* [What is required]:
Find the line with "sends on enrollment" in the records below. Copy it and every line after it, up to and including the line with "delivery rate >95%".

* [Plain-text document sources]:
══════

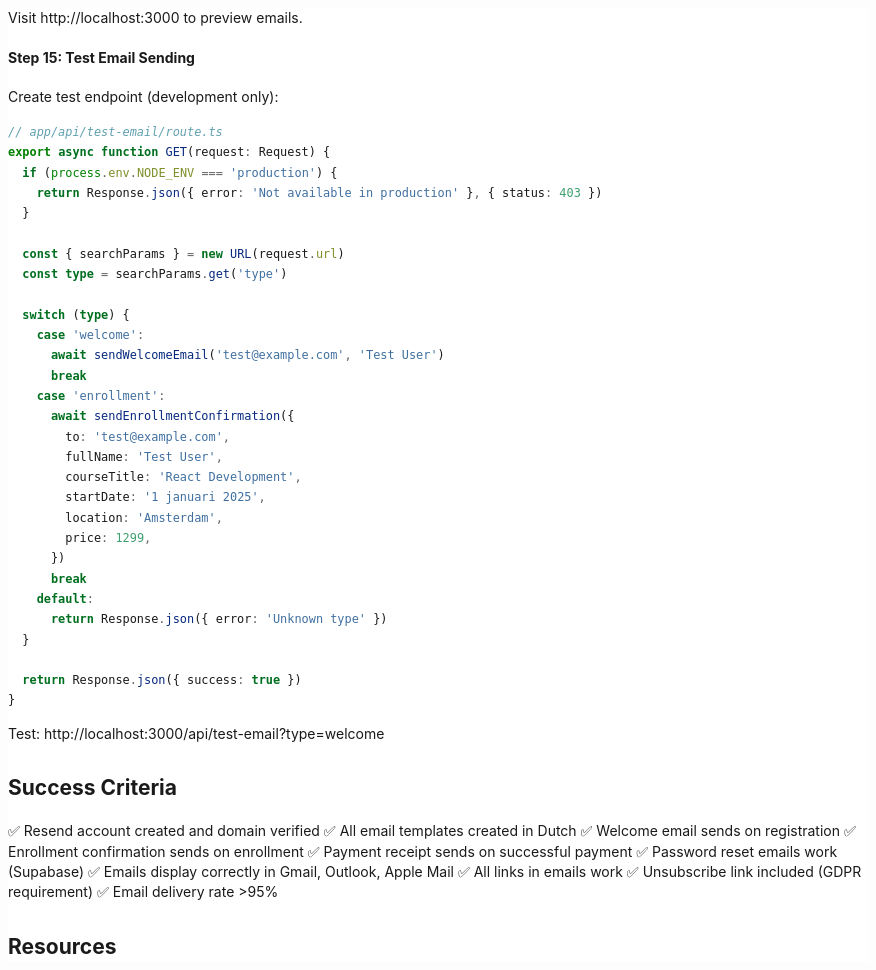 Visit http://localhost:3000 to preview emails.

#### Step 15: Test Email Sending

Create test endpoint (development only):
```typescript
// app/api/test-email/route.ts
export async function GET(request: Request) {
  if (process.env.NODE_ENV === 'production') {
    return Response.json({ error: 'Not available in production' }, { status: 403 })
  }

  const { searchParams } = new URL(request.url)
  const type = searchParams.get('type')

  switch (type) {
    case 'welcome':
      await sendWelcomeEmail('test@example.com', 'Test User')
      break
    case 'enrollment':
      await sendEnrollmentConfirmation({
        to: 'test@example.com',
        fullName: 'Test User',
        courseTitle: 'React Development',
        startDate: '1 januari 2025',
        location: 'Amsterdam',
        price: 1299,
      })
      break
    default:
      return Response.json({ error: 'Unknown type' })
  }

  return Response.json({ success: true })
}
```

Test: http://localhost:3000/api/test-email?type=welcome

## Success Criteria

✅ Resend account created and domain verified
✅ All email templates created in Dutch
✅ Welcome email sends on registration
✅ Enrollment confirmation sends on enrollment
✅ Payment receipt sends on successful payment
✅ Password reset emails work (Supabase)
✅ Emails display correctly in Gmail, Outlook, Apple Mail
✅ All links in emails work
✅ Unsubscribe link included (GDPR requirement)
✅ Email delivery rate >95%

## Resources
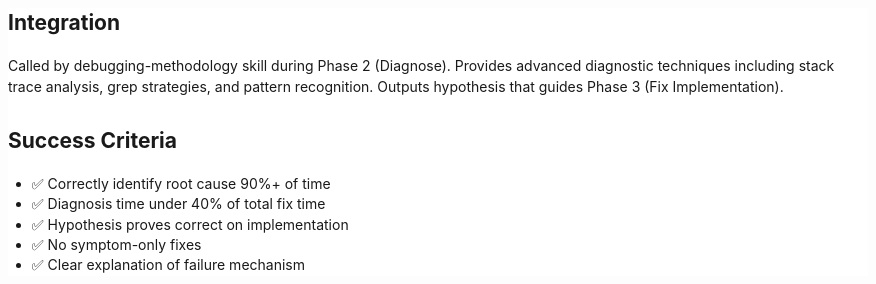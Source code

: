 ## Integration

Called by debugging-methodology skill during Phase 2 (Diagnose).
Provides advanced diagnostic techniques including stack trace analysis, grep strategies, and pattern recognition.
Outputs hypothesis that guides Phase 3 (Fix Implementation).

## Success Criteria

- ✅ Correctly identify root cause 90%+ of time
- ✅ Diagnosis time under 40% of total fix time
- ✅ Hypothesis proves correct on implementation
- ✅ No symptom-only fixes
- ✅ Clear explanation of failure mechanism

══════

* [The completed task]:
✅ Enrollment confirmation sends on enrollment
✅ Payment receipt sends on successful payment
✅ Password reset emails work (Supabase)
✅ Emails display correctly in Gmail, Outlook, Apple Mail
✅ All links in emails work
✅ Unsubscribe link included (GDPR requirement)
✅ Email delivery rate >95%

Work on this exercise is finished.